À la recherche de la beauté : les années 1990
Dans les années 1990, Helen Frankenthaler aborde l’acte de peindre de deux manières. Si la démarche commence dans les deux cas spontanément, la résolution est différente. Dans la première, elle peut commencer et terminer en une seule séance, avec seulement des retouches mineures — une innovation entamée des décennies plus tôt avec Montagnes et mer (1952). La deuxième — qu’elle appelle elle-même la « peinture rachetée » — donne lieu à une « surface plus travaillée ou grattée, souvent plus sombre, plus dense ». Le résultat recherché, quelle que soit l’approche, était une « belle toile » qui semble avoir été « créée d’un seul coup, indépendamment des heures, des semaines ou des années consacrées à sa création ». Des lieux où les opposés se rencontrent, les oeuvres
Janus (1990) et Yin Yang (1990) cohabitent telles le frère et la soeur. Tous deux partagent des fonds colorés, des surfaces constituées de couches superposées et des vecteurs transparents. Certains fragments, festonnés de traînées de feu crépitantes ou parsemés d’un nuage de points noirs, ressemblent à des seuils vers d’autres galaxies.

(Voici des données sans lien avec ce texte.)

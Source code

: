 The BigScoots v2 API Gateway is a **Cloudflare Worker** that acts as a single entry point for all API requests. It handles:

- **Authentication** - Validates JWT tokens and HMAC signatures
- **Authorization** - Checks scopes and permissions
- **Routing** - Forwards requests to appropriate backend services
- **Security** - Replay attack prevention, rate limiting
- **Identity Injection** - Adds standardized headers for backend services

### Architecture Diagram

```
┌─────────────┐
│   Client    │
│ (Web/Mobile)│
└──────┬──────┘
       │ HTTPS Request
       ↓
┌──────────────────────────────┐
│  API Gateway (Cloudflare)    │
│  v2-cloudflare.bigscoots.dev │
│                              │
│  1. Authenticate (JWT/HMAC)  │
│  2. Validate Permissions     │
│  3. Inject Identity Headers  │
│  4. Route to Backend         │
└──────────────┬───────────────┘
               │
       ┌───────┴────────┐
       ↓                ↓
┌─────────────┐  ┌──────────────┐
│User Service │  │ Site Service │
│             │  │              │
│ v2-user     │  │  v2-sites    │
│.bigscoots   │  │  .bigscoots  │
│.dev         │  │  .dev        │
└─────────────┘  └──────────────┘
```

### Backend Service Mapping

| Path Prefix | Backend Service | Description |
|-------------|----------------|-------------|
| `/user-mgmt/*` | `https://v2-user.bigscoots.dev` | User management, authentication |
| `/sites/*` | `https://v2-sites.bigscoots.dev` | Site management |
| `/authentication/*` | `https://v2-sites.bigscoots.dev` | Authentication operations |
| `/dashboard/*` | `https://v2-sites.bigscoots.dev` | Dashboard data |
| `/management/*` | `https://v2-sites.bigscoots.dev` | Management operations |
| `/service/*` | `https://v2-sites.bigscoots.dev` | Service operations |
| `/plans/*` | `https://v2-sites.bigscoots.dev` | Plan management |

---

La trace du râteau (1991) et Jardin de fantaisie (1992) présentent des empâtements qui témoignent de l’expérimentation de l’artiste avec du médium gel mélangé à des couleurs acryliques et de son travail avec des râteaux, des spatules, des éponges et des cuillères en bois. Les surfaces vibrantes de Rêve emprunté (1992) et Vortex (1992) — rugueuses, irrégulières, radicales — soulèvent des questions existentielles sur l’oeuvre tardive de l’artiste.